- **Task requirements**
Where the data below has the string "such", return the whole line.

- **Provided entries**
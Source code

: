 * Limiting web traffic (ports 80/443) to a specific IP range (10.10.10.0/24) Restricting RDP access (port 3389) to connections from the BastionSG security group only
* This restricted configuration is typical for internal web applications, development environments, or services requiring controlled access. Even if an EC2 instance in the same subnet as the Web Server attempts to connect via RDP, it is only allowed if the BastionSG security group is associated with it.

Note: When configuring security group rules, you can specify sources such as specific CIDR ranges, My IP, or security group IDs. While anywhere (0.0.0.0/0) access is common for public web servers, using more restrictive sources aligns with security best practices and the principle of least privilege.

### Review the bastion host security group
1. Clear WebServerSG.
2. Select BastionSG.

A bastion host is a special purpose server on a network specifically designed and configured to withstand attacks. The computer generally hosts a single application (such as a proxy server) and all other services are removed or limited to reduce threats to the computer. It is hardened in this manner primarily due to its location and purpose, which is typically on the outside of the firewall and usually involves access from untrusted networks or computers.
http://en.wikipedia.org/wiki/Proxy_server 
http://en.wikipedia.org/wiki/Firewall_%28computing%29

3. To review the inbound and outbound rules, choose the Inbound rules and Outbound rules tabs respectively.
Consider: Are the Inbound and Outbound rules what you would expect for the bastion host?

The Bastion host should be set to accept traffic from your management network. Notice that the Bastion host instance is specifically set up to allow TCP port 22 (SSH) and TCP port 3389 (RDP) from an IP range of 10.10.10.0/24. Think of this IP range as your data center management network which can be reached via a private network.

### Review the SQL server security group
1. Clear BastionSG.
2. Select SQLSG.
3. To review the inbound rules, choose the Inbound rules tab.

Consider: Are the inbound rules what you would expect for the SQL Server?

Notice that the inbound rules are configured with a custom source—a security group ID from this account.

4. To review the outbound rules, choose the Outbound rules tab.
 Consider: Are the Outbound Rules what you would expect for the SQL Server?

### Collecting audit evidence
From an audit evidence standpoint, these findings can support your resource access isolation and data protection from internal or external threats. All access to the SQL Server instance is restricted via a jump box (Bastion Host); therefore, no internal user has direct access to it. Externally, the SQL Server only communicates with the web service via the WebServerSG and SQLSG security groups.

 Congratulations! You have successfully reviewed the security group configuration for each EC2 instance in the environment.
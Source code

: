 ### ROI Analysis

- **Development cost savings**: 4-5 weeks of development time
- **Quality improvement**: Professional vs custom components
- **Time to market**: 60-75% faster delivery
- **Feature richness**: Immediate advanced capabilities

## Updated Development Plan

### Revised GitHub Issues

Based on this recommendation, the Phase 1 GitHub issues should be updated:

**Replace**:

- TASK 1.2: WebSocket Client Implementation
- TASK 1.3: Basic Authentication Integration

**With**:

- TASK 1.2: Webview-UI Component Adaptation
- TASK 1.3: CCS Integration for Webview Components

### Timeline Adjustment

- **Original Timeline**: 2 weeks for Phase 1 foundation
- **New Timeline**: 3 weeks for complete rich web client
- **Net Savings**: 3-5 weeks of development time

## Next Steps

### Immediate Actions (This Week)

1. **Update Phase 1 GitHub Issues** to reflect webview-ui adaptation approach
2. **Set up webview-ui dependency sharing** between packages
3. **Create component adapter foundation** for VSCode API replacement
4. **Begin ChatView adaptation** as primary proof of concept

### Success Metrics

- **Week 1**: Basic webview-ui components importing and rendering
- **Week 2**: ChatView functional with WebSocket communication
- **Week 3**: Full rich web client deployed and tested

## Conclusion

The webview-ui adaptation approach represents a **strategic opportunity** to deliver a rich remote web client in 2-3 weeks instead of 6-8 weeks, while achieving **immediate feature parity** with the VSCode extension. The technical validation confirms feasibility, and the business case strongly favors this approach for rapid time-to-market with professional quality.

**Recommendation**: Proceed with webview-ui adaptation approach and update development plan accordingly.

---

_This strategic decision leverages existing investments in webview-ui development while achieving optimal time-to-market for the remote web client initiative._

- **Your solution**
Note: When configuring security group rules, you can specify sources such as specific CIDR ranges, My IP, or security group IDs. While anywhere (0.0.0.0/0) access is common for public web servers, using more restrictive sources aligns with security best practices and the principle of least privilege.
A bastion host is a special purpose server on a network specifically designed and configured to withstand attacks. The computer generally hosts a single application (such as a proxy server) and all other services are removed or limited to reduce threats to the computer. It is hardened in this manner primarily due to its location and purpose, which is typically on the outside of the firewall and usually involves access from untrusted networks or computers.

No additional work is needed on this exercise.